• _Dataset entries_:
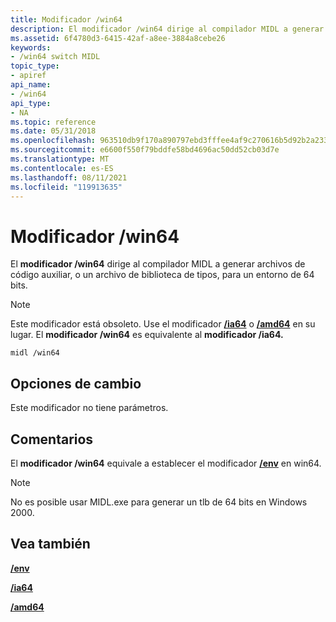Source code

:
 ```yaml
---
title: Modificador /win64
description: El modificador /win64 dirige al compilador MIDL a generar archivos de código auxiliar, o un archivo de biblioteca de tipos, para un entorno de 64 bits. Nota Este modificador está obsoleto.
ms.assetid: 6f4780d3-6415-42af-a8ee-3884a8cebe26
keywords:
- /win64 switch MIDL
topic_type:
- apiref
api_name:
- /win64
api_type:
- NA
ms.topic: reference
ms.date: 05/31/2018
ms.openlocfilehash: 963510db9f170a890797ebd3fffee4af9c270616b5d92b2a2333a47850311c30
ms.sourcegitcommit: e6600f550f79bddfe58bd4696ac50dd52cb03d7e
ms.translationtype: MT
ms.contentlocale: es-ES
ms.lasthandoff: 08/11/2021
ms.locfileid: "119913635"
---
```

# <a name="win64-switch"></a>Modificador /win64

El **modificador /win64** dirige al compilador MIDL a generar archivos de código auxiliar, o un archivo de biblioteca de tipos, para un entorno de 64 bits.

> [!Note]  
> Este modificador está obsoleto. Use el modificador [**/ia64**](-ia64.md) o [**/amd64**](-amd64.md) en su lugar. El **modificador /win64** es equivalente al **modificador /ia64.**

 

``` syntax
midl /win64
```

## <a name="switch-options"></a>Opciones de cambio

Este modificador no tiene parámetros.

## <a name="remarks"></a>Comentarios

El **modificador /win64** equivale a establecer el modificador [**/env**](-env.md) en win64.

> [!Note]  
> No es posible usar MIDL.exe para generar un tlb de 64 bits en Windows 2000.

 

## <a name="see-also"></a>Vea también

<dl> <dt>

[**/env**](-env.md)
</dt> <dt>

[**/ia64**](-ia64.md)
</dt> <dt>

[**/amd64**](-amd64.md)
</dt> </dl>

* * *

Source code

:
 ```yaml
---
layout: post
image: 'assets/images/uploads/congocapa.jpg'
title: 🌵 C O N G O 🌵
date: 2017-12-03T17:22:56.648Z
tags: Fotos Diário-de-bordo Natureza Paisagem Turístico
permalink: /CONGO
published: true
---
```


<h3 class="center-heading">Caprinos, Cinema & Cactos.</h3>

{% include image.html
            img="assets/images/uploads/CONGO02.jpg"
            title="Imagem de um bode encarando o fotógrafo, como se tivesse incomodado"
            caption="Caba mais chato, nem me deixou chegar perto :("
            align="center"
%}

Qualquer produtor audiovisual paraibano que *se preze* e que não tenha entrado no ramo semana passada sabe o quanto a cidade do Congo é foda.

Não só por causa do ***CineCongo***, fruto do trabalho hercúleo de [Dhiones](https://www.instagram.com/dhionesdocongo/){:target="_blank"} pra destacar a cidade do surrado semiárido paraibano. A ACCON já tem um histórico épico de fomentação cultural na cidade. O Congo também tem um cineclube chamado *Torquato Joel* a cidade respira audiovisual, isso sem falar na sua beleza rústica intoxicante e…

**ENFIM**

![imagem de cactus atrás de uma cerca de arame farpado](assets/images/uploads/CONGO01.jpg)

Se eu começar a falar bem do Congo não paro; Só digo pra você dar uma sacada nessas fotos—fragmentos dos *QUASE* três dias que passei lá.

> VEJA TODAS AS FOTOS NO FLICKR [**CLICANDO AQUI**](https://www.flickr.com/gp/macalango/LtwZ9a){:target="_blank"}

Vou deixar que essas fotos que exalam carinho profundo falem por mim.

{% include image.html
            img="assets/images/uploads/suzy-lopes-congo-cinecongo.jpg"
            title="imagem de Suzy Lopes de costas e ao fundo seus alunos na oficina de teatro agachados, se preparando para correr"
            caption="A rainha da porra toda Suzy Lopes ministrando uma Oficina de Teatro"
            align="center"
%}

• _Your assignment_:
Looking over the records, find each line with the word "archivos" and copy it.

• _Solution for this task_:
description: El modificador /win64 dirige al compilador MIDL a generar archivos de código auxiliar, o un archivo de biblioteca de tipos, para un entorno de 64 bits. Nota Este modificador está obsoleto.
El **modificador /win64** dirige al compilador MIDL a generar archivos de código auxiliar, o un archivo de biblioteca de tipos, para un entorno de 64 bits.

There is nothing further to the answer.